#### Library

In [3]:
import pandas as pd
import numpy as np
import seaborn as sns
import matplotlib.pyplot as plt

#### Capacity

In [16]:
# Load the JSON data from the specified file
input_file = '/home/kevin/Downloads/BESS/data/energy_generation_20240601_20240630.json'
df = pd.read_json(input_file)

# Initialize an empty DataFrame to store the output
out = pd.DataFrame()

# Flatten the JSON data using the 'return' column
flattened_data = pd.json_normalize(df['return'])

# Function to process data for a given fuel type
def process_fuel_type(fuel_type):
    fuel_data = pd.json_normalize(flattened_data[flattened_data.fuel_type == fuel_type]['Hours']).T
    fuel_data.rename(columns={0: 'energy'}, inplace=True)
    if 'begin_datetime_mpt' not in out.columns:
        out['begin_datetime_mpt'] = fuel_data['energy'].apply(lambda x: x['begin_datetime_mpt'])
    out[f'AC_{fuel_type}'] = fuel_data['energy'].apply(lambda x: x['outage_grouping.AC'])

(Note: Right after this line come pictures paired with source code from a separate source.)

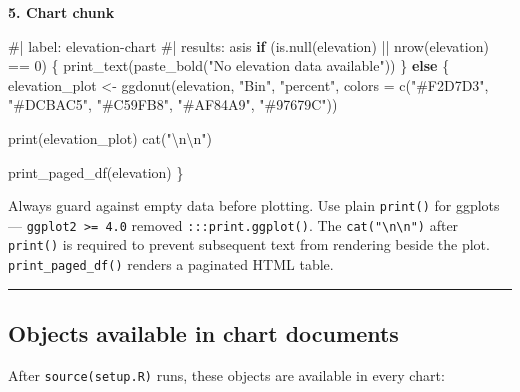 \documentclass[
  letterpaper,
  DIV=11,
  numbers=noendperiod]{scrreprt}
\newenvironment{Shaded}{\begin{snugshade}}{\end{snugshade}}
\newcommand{\AttributeTok}[1]{\textcolor[rgb]{0.40,0.45,0.13}{#1}}
\newcommand{\CommentTok}[1]{\textcolor[rgb]{0.37,0.37,0.37}{#1}}
\newcommand{\ControlFlowTok}[1]{\textcolor[rgb]{0.00,0.23,0.31}{\textbf{#1}}}
\newcommand{\DecValTok}[1]{\textcolor[rgb]{0.68,0.00,0.00}{#1}}
\newcommand{\FunctionTok}[1]{\textcolor[rgb]{0.28,0.35,0.67}{#1}}
\newcommand{\NormalTok}[1]{\textcolor[rgb]{0.00,0.23,0.31}{#1}}
\newcommand{\OtherTok}[1]{\textcolor[rgb]{0.00,0.23,0.31}{#1}}
\newcommand{\SpecialCharTok}[1]{\textcolor[rgb]{0.37,0.37,0.37}{#1}}
\newcommand{\StringTok}[1]{\textcolor[rgb]{0.13,0.47,0.30}{#1}}
\begin{document}
\textbf{5. Chart chunk}

\begin{Shaded}
\begin{Highlighting}[]
\CommentTok{\#| label: elevation{-}chart}
\CommentTok{\#| results: asis}
\ControlFlowTok{if}\NormalTok{ (}\FunctionTok{is.null}\NormalTok{(elevation) }\SpecialCharTok{||} \FunctionTok{nrow}\NormalTok{(elevation) }\SpecialCharTok{==} \DecValTok{0}\NormalTok{) \{}
  \FunctionTok{print\_text}\NormalTok{(}\FunctionTok{paste\_bold}\NormalTok{(}\StringTok{"No elevation data available"}\NormalTok{))}
\NormalTok{\} }\ControlFlowTok{else}\NormalTok{ \{}
\NormalTok{  elevation\_plot }\OtherTok{\textless{}{-}} \FunctionTok{ggdonut}\NormalTok{(elevation, }\StringTok{"Bin"}\NormalTok{, }\StringTok{"percent"}\NormalTok{,}
    \AttributeTok{colors =} \FunctionTok{c}\NormalTok{(}\StringTok{"\#F2D7D3"}\NormalTok{, }\StringTok{"\#DCBAC5"}\NormalTok{, }\StringTok{"\#C59FB8"}\NormalTok{, }\StringTok{"\#AF84A9"}\NormalTok{, }\StringTok{"\#97679C"}\NormalTok{))}

  \FunctionTok{print}\NormalTok{(elevation\_plot)}
  \FunctionTok{cat}\NormalTok{(}\StringTok{"}\SpecialCharTok{\textbackslash{}n\textbackslash{}n}\StringTok{"}\NormalTok{)}

  \FunctionTok{print\_paged\_df}\NormalTok{(elevation)}
\NormalTok{\}}
\end{Highlighting}
\end{Shaded}

Always guard against empty data before plotting. Use plain
\texttt{print()} for ggplots --- \texttt{ggplot2\ \textgreater{}=\ 4.0}
removed \texttt{:::print.ggplot()}. The
\texttt{cat("\textbackslash{}n\textbackslash{}n")} after
\texttt{print()} is required to prevent subsequent text from rendering
beside the plot. \texttt{print\_paged\_df()} renders a paginated HTML
table.

\begin{center}\rule{0.5\linewidth}{0.5pt}\end{center}

\subsection{Objects available in chart
documents}\label{objects-available-in-chart-documents}

After \texttt{source(setup.R)} runs, these objects are available in
every chart:
\end{document}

# Process data for WIND, SOLAR, and HYDRO fuel types
for fuel in ['WIND', 'SOLAR', 'HYDRO']:
    process_fuel_type(fuel)

# Print the resulting DataFrame
# print(out.head())
out.to_csv('/home/kevin/Downloads/BESS/data/data_trial/AC.csv')

#### Generation

In [23]:
d1 = pd.read_csv('/home/kevin/Downloads/BESS/data/data_trial/CSD Generation (Hourly)/CSD Generation (Hourly) - 2024-01 to 2024-06.csv')
d2 = pd.read_csv('/home/kevin/Downloads/BESS/data/data_trial/CSD Generation (Hourly)/CSD Generation (Hourly) - 2024-07.csv')
d3 = pd.read_csv('/home/kevin/Downloads/BESS/data/data_trial/CSD Generation (Hourly)/CSD Generation (Hourly) - 2024-08.csv')
d4 = pd.read_csv('/home/kevin/Downloads/BESS/data/data_trial/CSD Generation (Hourly)/CSD Generation (Hourly) - 2024-09.csv')
d5 = pd.read_csv('/home/kevin/Downloads/BESS/data/data_trial/CSD Generation (Hourly)/CSD Generation (Hourly) - 2024-10.csv')
d6 = pd.read_csv('/home/kevin/Downloads/BESS/data/data_trial/CSD Generation (Hourly)/CSD Generation (Hourly) - 2024-11.csv')
d7 = pd.read_csv('/home/kevin/Downloads/BESS/data/data_trial/CSD Generation (Hourly)/CSD Generation (Hourly) - 2024-12.csv')

In [24]:
print(d1.shape)
print(d2.shape)
print(d3.shape)
print(d4.shape)
print(d5.shape)
print(d6.shape)
print(d7.shape)

(916350, 12)
(156720, 12)
(157726, 12)
(153960, 12)
(161280, 12)
(157800, 12)
(164472, 12)


In [27]:
df = pd.concat([d1, d2, d3, d4, d5, d6, d7], axis=0)
wind_generation_2024 = df[(df['Fuel Type'] == 'WIND')]
solar_generation_2024 = df[(df['Fuel Type'] == 'SOLAR')]

In [28]:
wind_generation_2024 = wind_generation_2024.groupby('Date (MPT)')['Volume'].sum().reset_index()
wind_generation_2024.sort_values(by='Date (MPT)', inplace=True)
wind_generation_2024.to_csv('/home/kevin/Downloads/BESS/data/raw/wind_generation_2024.csv')

In [29]:
solar_generation_2024 = solar_generation_2024.groupby('Date (MPT)')['Volume'].sum().reset_index()
solar_generation_2024.sort_values(by='Date (MPT)', inplace=True)
solar_generation_2024.to_csv('/home/kevin/Downloads/BESS/data/raw/solar_generation_2024.csv')

#### AIL

In [16]:
# Load the JSON data from the specified file
input_file = '/home/kevin/Downloads/BESS/data/data_June2024_Dec2024/AIL_01062024_31122024.json'
df = pd.read_json(input_file)

# Initialize an empty DataFrame to store the output
out = pd.DataFrame()

# Flatten the JSON data using the 'return' column
flattened_data = pd.json_normalize(df['return'])
flattened_data = flattened_data.T
out['begin_datetime_mpt'] = flattened_data[0].apply(lambda x: x['begin_datetime_mpt'])
out['alberta_internal_load'] = flattened_data[0].apply(lambda x: x['alberta_internal_load'])
out['forecast_alberta_internal_load'] = flattened_data[0].apply(lambda x: x['forecast_alberta_internal_load'])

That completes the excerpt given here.